Flink kafka source & sink intro

Source解析

SourceStreamTask 中的 performDefaultAction()

sourceThread.start();
1
2
3
4
5
6
7
8
9
10
11
12
13
14
15

* LegacySourceFunctionThread 的 run 方法

* headOperator.run

* StreamSource 中的 run 方法

* userFunction.run(ctx)

* FlinkKafkaConsumerBase.run

* kafkaFetcher.runFetchLoop()

* ```java
  consumerThread.start();

```java
KafkaConsumer.poll






消费kafka最重要的是offset的管理

```java
public enum OffsetCommitMode {

   /** Completely disable offset committing. */
   DISABLED,

   /** Commit offsets back to Kafka only when checkpoints are completed. */
   ON_CHECKPOINTS,

   /** Commit offsets periodically back to Kafka, using the auto commit functionality of internal Kafka clients. */
   KAFKA_PERIODIC;
}

/**
 * Determine the offset commit mode using several configuration values.
 *
 * @param enableAutoCommit whether or not auto committing is enabled in the provided Kafka properties.
 * @param enableCommitOnCheckpoint whether or not committing on checkpoints is enabled.
 * @param enableCheckpointing whether or not checkpoint is enabled for the consumer.
 *
 * @return the offset commit mode to use, based on the configuration values.
 */
public static OffsetCommitMode fromConfiguration(
      boolean enableAutoCommit,
      boolean enableCommitOnCheckpoint,
      boolean enableCheckpointing) {

   if (enableCheckpointing) {
      // if checkpointing is enabled, the mode depends only on whether committing on checkpoints is enabled
      return (enableCommitOnCheckpoint) ? OffsetCommitMode.ON_CHECKPOINTS : OffsetCommitMode.DISABLED;
   } else {
      // else, the mode depends only on whether auto committing is enabled in the provided Kafka properties
      return (enableAutoCommit) ? OffsetCommitMode.KAFKA_PERIODIC : OffsetCommitMode.DISABLED;
   }
}

kafka 官方文档中，提到当 enable.auto.commit=false 时候需要手动提交 offset，也就是需要调用 consumer.commitSync(); 方法提交。

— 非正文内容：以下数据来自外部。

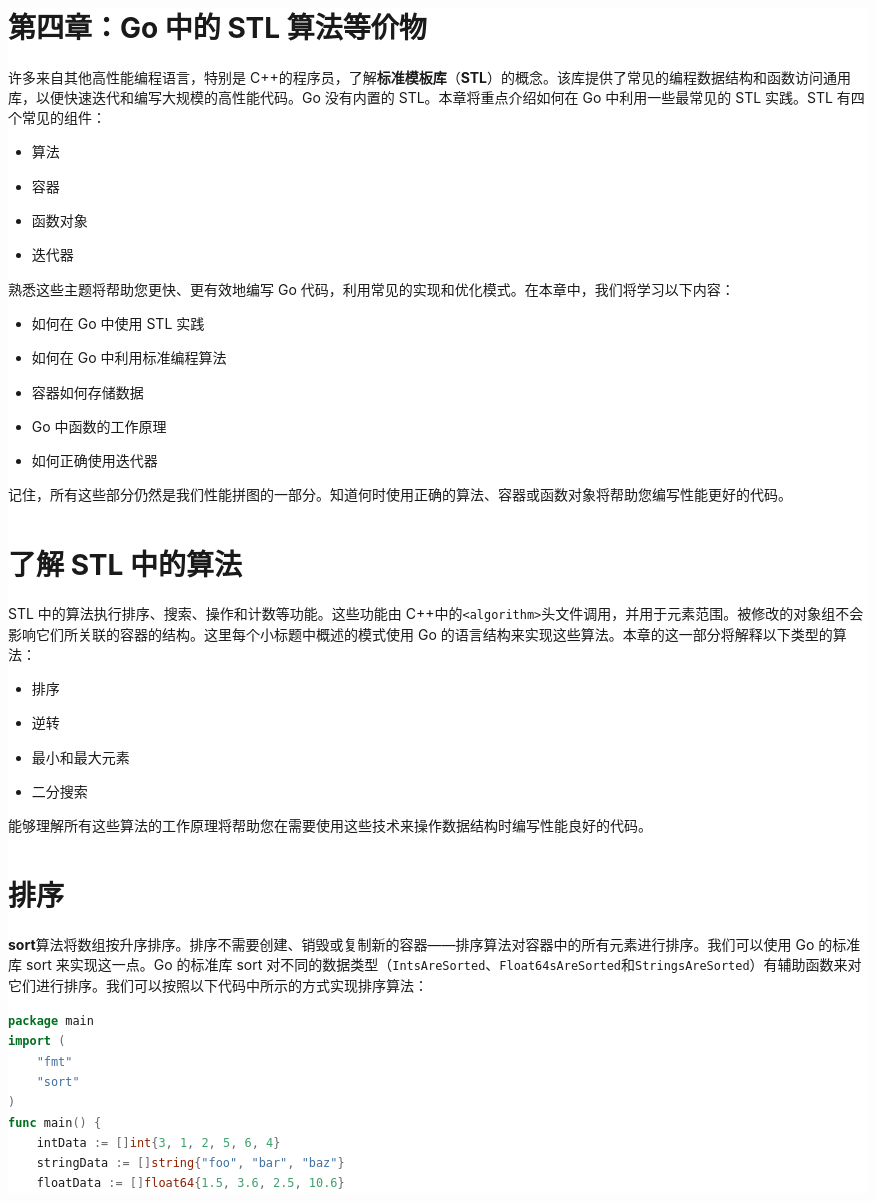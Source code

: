 # 第四章：Go 中的 STL 算法等价物

许多来自其他高性能编程语言，特别是 C++的程序员，了解**标准模板库**（**STL**）的概念。该库提供了常见的编程数据结构和函数访问通用库，以便快速迭代和编写大规模的高性能代码。Go 没有内置的 STL。本章将重点介绍如何在 Go 中利用一些最常见的 STL 实践。STL 有四个常见的组件：

+   算法

+   容器

+   函数对象

+   迭代器

熟悉这些主题将帮助您更快、更有效地编写 Go 代码，利用常见的实现和优化模式。在本章中，我们将学习以下内容：

+   如何在 Go 中使用 STL 实践

+   如何在 Go 中利用标准编程算法

+   容器如何存储数据

+   Go 中函数的工作原理

+   如何正确使用迭代器

记住，所有这些部分仍然是我们性能拼图的一部分。知道何时使用正确的算法、容器或函数对象将帮助您编写性能更好的代码。

# 了解 STL 中的算法

STL 中的算法执行排序、搜索、操作和计数等功能。这些功能由 C++中的`<algorithm>`头文件调用，并用于元素范围。被修改的对象组不会影响它们所关联的容器的结构。这里每个小标题中概述的模式使用 Go 的语言结构来实现这些算法。本章的这一部分将解释以下类型的算法：

+   排序

+   逆转

+   最小和最大元素

+   二分搜索

能够理解所有这些算法的工作原理将帮助您在需要使用这些技术来操作数据结构时编写性能良好的代码。

# 排序

**sort**算法将数组按升序排序。排序不需要创建、销毁或复制新的容器——排序算法对容器中的所有元素进行排序。我们可以使用 Go 的标准库 sort 来实现这一点。Go 的标准库 sort 对不同的数据类型（`IntsAreSorted`、`Float64sAreSorted`和`StringsAreSorted`）有辅助函数来对它们进行排序。我们可以按照以下代码中所示的方式实现排序算法：

```go
package main
import (
    "fmt"
    "sort"
)
func main() {
    intData := []int{3, 1, 2, 5, 6, 4}
    stringData := []string{"foo", "bar", "baz"}
    floatData := []float64{1.5, 3.6, 2.5, 10.6}
```
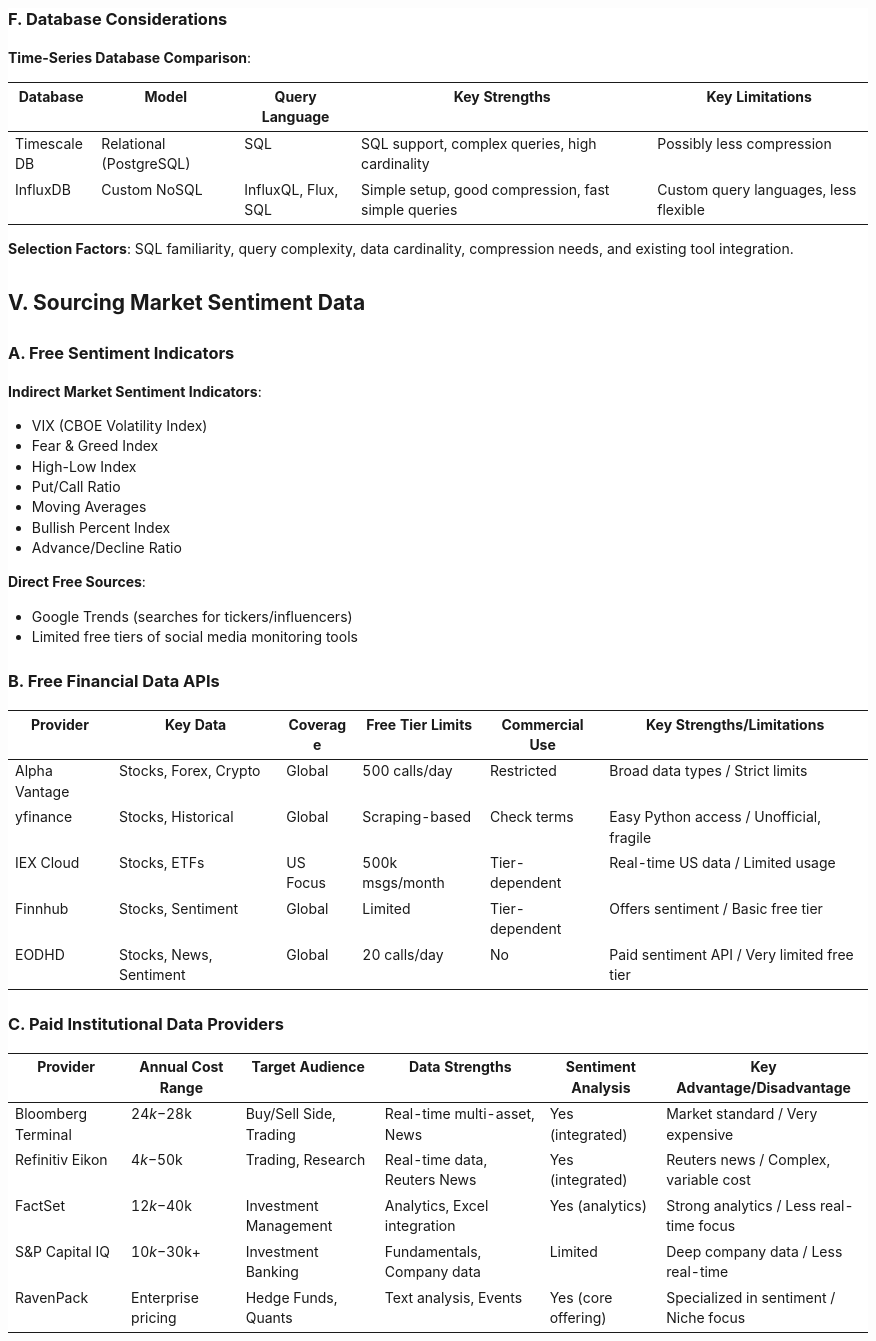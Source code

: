 ### F. Database Considerations

**Time-Series Database Comparison**:

| Database | Model | Query Language | Key Strengths | Key Limitations |
|----------|-------|----------------|--------------|-----------------|
| TimescaleDB | Relational (PostgreSQL) | SQL | SQL support, complex queries, high cardinality | Possibly less compression |
| InfluxDB | Custom NoSQL | InfluxQL, Flux, SQL | Simple setup, good compression, fast simple queries | Custom query languages, less flexible |

**Selection Factors**: SQL familiarity, query complexity, data cardinality, compression needs, and existing tool integration.

## V. Sourcing Market Sentiment Data

### A. Free Sentiment Indicators

**Indirect Market Sentiment Indicators**:
- VIX (CBOE Volatility Index)
- Fear & Greed Index
- High-Low Index
- Put/Call Ratio
- Moving Averages
- Bullish Percent Index
- Advance/Decline Ratio

**Direct Free Sources**:
- Google Trends (searches for tickers/influencers)
- Limited free tiers of social media monitoring tools

### B. Free Financial Data APIs

| Provider | Key Data | Coverage | Free Tier Limits | Commercial Use | Key Strengths/Limitations |
|----------|----------|----------|------------------|----------------|---------------------------|
| Alpha Vantage | Stocks, Forex, Crypto | Global | 500 calls/day | Restricted | Broad data types / Strict limits |
| yfinance | Stocks, Historical | Global | Scraping-based | Check terms | Easy Python access / Unofficial, fragile |
| IEX Cloud | Stocks, ETFs | US Focus | 500k msgs/month | Tier-dependent | Real-time US data / Limited usage |
| Finnhub | Stocks, Sentiment | Global | Limited | Tier-dependent | Offers sentiment / Basic free tier |
| EODHD | Stocks, News, Sentiment | Global | 20 calls/day | No | Paid sentiment API / Very limited free tier |

### C. Paid Institutional Data Providers

| Provider | Annual Cost Range | Target Audience | Data Strengths | Sentiment Analysis | Key Advantage/Disadvantage |
|----------|-------------------|-----------------|----------------|-------------------|----------------------------|
| Bloomberg Terminal | $24k-$28k | Buy/Sell Side, Trading | Real-time multi-asset, News | Yes (integrated) | Market standard / Very expensive |
| Refinitiv Eikon | $4k-$50k | Trading, Research | Real-time data, Reuters News | Yes (integrated) | Reuters news / Complex, variable cost |
| FactSet | $12k-$40k | Investment Management | Analytics, Excel integration | Yes (analytics) | Strong analytics / Less real-time focus |
| S&P Capital IQ | $10k-$30k+ | Investment Banking | Fundamentals, Company data | Limited | Deep company data / Less real-time |
| RavenPack | Enterprise pricing | Hedge Funds, Quants | Text analysis, Events | Yes (core offering) | Specialized in sentiment / Niche focus |
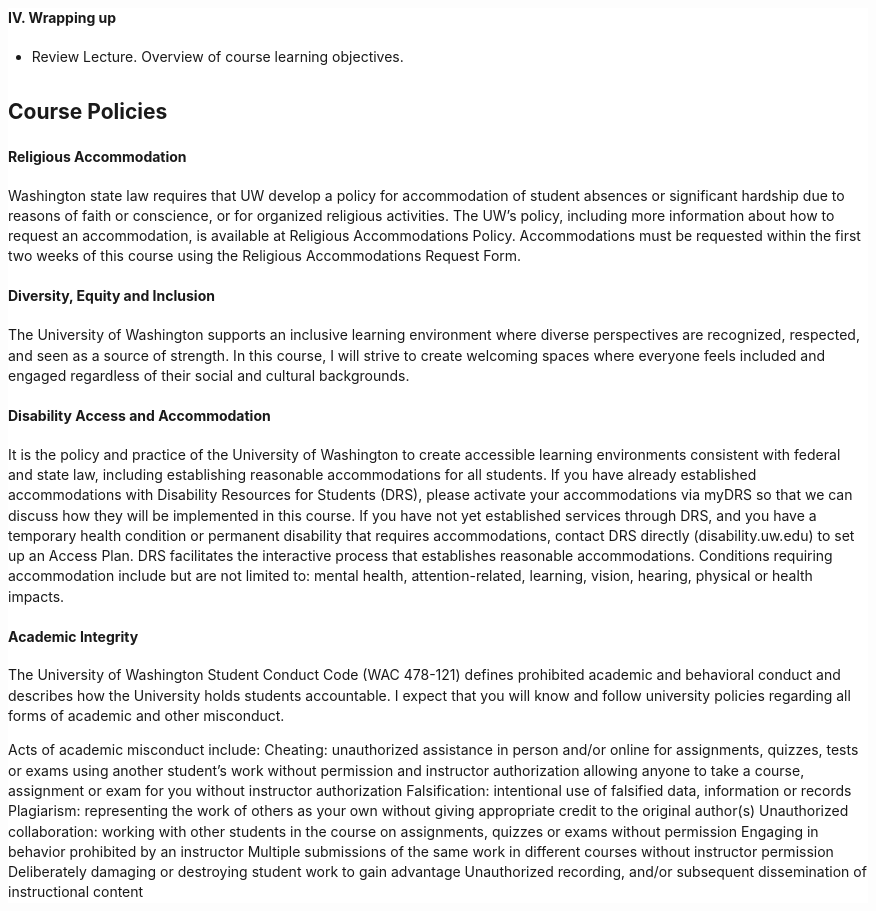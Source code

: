 
#### IV. Wrapping up

- Review Lecture. Overview of course learning objectives.


## Course Policies
#### Religious Accommodation
Washington state law requires that UW develop a policy for accommodation of student absences or significant hardship due to reasons of faith or conscience, or for organized religious activities. The UW’s policy, including more information about how to request an accommodation, is available at Religious Accommodations Policy. Accommodations must be requested within the first two weeks of this course using the Religious Accommodations Request Form.

#### Diversity, Equity and Inclusion
The University of Washington supports an inclusive learning environment where diverse perspectives are recognized, respected, and seen as a source of strength. In this course, I will strive to create welcoming spaces where everyone feels included and engaged regardless of their social and cultural backgrounds.

#### Disability Access and Accommodation
It is the policy and practice of the University of Washington to create accessible learning environments consistent with federal and state law, including establishing reasonable accommodations for all students. If you have already established accommodations with Disability Resources for Students (DRS), please activate your accommodations via myDRS so that we can discuss how they will be implemented in this course.
If you have not yet established services through DRS, and you have a temporary health condition or permanent disability that requires accommodations, contact DRS directly (disability.uw.edu) to set up an Access Plan. DRS facilitates the interactive process that establishes reasonable accommodations.  Conditions requiring accommodation include but are not limited to: mental health, attention-related, learning, vision, hearing, physical or health impacts.

#### Academic Integrity
The University of Washington Student Conduct Code (WAC 478-121) defines prohibited academic and behavioral conduct and describes how the University holds students accountable. I expect that you will know and follow university policies regarding all forms of academic and other misconduct.

Acts of academic misconduct include:
Cheating:
unauthorized assistance in person and/or online for assignments, quizzes, tests or exams
using another student’s work without permission and instructor authorization
allowing anyone to take a course, assignment or exam for you without instructor authorization
Falsification: intentional use of falsified data, information or records
Plagiarism: representing the work of others as your own without giving appropriate credit to the original author(s)
Unauthorized collaboration: working with other students in the course on assignments, quizzes or exams without permission
Engaging in behavior prohibited by an instructor
Multiple submissions of the same work in different courses without instructor permission
Deliberately damaging or destroying student work to gain advantage
Unauthorized recording, and/or subsequent dissemination of instructional content

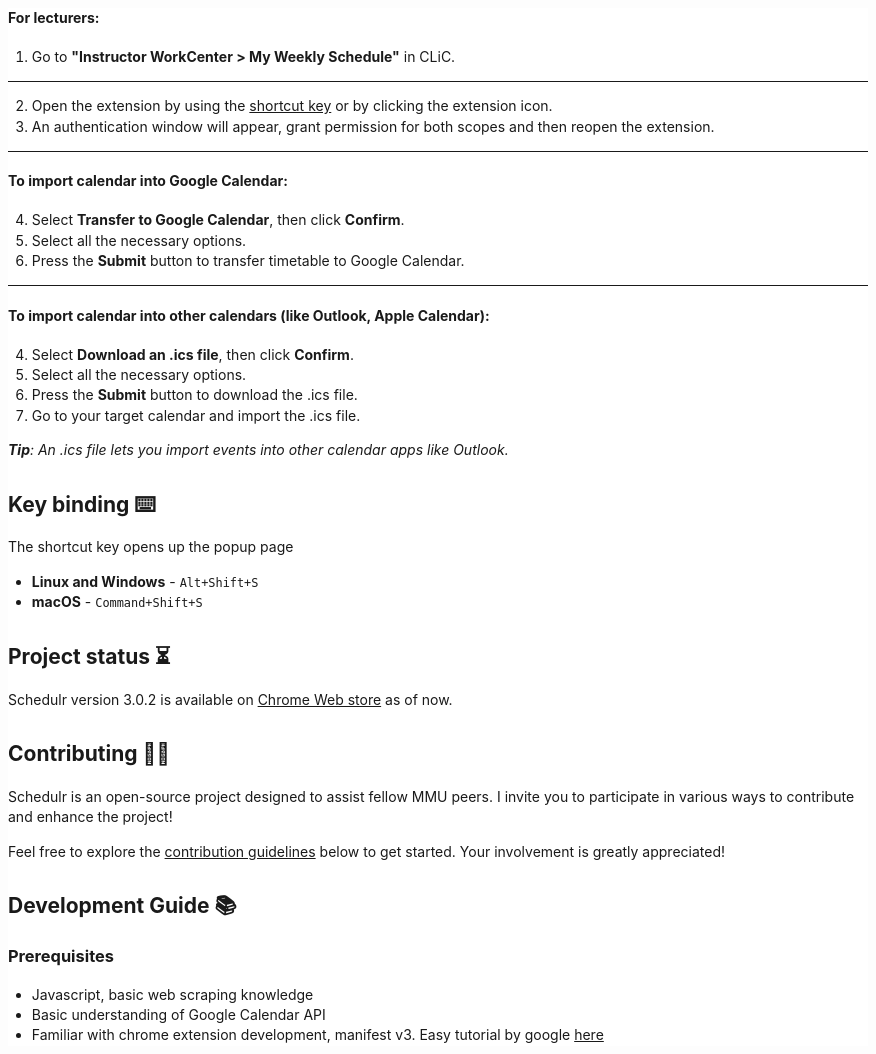 #### For lecturers:
1. Go to **"Instructor WorkCenter > My Weekly Schedule"** in CLiC.

---

2. Open the extension by using the [shortcut key](https://github.com/sycanz/schedulr?tab=readme-ov-file#key-binding-) or by clicking the extension icon.
3. An authentication window will appear, grant permission for both scopes and then reopen the extension.

---

#### To import calendar into Google Calendar:
4. Select **Transfer to Google Calendar**, then click **Confirm**.
5. Select all the necessary options.
6. Press the **Submit** button to transfer timetable to Google Calendar.

--- 

#### To import calendar into other calendars (like Outlook, Apple Calendar):
4. Select **Download an .ics file**, then click **Confirm**.
5. Select all the necessary options.
6. Press the **Submit** button to download the .ics file.
7. Go to your target calendar and import the .ics file.

***Tip**: An .ics file lets you import events into other calendar apps like Outlook.*

## Key binding ⌨️
The shortcut key opens up the popup page
- **Linux and Windows** - `Alt+Shift+S`
- **macOS** - `Command+Shift+S`

## Project status ⏳
Schedulr version 3.0.2 is available on [Chrome Web store](https://chromewebstore.google.com/detail/schedulr/ofaflpillnejkhmkefmcpoamjeaghipp) as of now.

## Contributing 🤝🏻
Schedulr is an open-source project designed to assist fellow MMU peers. I invite you to participate in various ways to contribute and enhance the project!

Feel free to explore the [contribution guidelines](https://github.com/sycanz/schedulr/blob/main/.github/CONTRIBUTING.md) below to get started. Your involvement is greatly appreciated!

## Development Guide 📚
### Prerequisites
- Javascript, basic web scraping knowledge
- Basic understanding of Google Calendar API
- Familiar with chrome extension development, manifest v3. Easy tutorial by google [here](https://developer.chrome.com/docs/extensions/mv3/getstarted/)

但是在 flink 中，非 checkpoint 模式下，不会调用 consumer.commitSync();，一旦关闭自动提交，意味着 kafka 不知道当前的 consumer group 每次消费到了哪。

有checkpoint的情况

/**
 * Make sure that auto commit is disabled when our offset commit mode is ON_CHECKPOINTS.
 * This overwrites whatever setting the user configured in the properties.
 * @param properties - Kafka configuration properties to be adjusted
 * @param offsetCommitMode offset commit mode
 */
static void adjustAutoCommitConfig(Properties properties, OffsetCommitMode offsetCommitMode) {
   if (offsetCommitMode == OffsetCommitMode.ON_CHECKPOINTS || offsetCommitMode == OffsetCommitMode.DISABLED) {
      properties.setProperty(ConsumerConfig.ENABLE_AUTO_COMMIT_CONFIG, "false");
   }
}

关闭自动提交

消费模式

public enum StartupMode {

   /** Start from committed offsets in ZK / Kafka brokers of a specific consumer group (default). */
   GROUP_OFFSETS(KafkaTopicPartitionStateSentinel.GROUP_OFFSET),

   /** Start from the earliest offset possible. */
   EARLIEST(KafkaTopicPartitionStateSentinel.EARLIEST_OFFSET),

   /** Start from the latest offset. */
   LATEST(KafkaTopicPartitionStateSentinel.LATEST_OFFSET),

   /**
    * Start from user-supplied timestamp for each partition.
    * Since this mode will have specific offsets to start with, we do not need a sentinel value;
    * using Long.MIN_VALUE as a placeholder.
    */
   TIMESTAMP(Long.MIN_VALUE),

   /**
    * Start from user-supplied specific offsets for each partition.
    * Since this mode will have specific offsets to start with, we do not need a sentinel value;
    * using Long.MIN_VALUE as a placeholder.
    */
   SPECIFIC_OFFSETS(Long.MIN_VALUE);
}

默认为 GROUP_OFFSETS，表示根据上一次 group id 提交的 offset 位置开始消费

在 state 里面需要存储的是成功消费的最后一条数据的 offset，但是通过 position 这个方法返回的是下一次应该消费的起始 offset，所以需要减1

Sink 解析

StreamSink.processElement
FlinkKafkaProducer.invoke
at_least_once/exactly_once，FlinkKafkaProducer.snapshotState

@Override
protected FlinkKafkaProducer.KafkaTransactionState beginTransaction() throws FlinkKafkaException {
   switch (semantic) {
      case EXACTLY_ONCE:
         FlinkKafkaInternalProducer<byte[], byte[]> producer = createTransactionalProducer();
         producer.beginTransaction();
         return new FlinkKafkaProducer.KafkaTransactionState(producer.getTransactionalId(), producer);
      case AT_LEAST_ONCE:
      case NONE:
         // Do not create new producer on each beginTransaction() if it is not necessary
         final FlinkKafkaProducer.KafkaTransactionState currentTransaction = currentTransaction();
         if (currentTransaction != null && currentTransaction.producer != null) {
            return new FlinkKafkaProducer.KafkaTransactionState(currentTransaction.producer);
         }
         return new FlinkKafkaProducer.KafkaTransactionState(initNonTransactionalProducer(true));
      default:
         throw new UnsupportedOperationException("Not implemented semantic");
   }
}

开启事务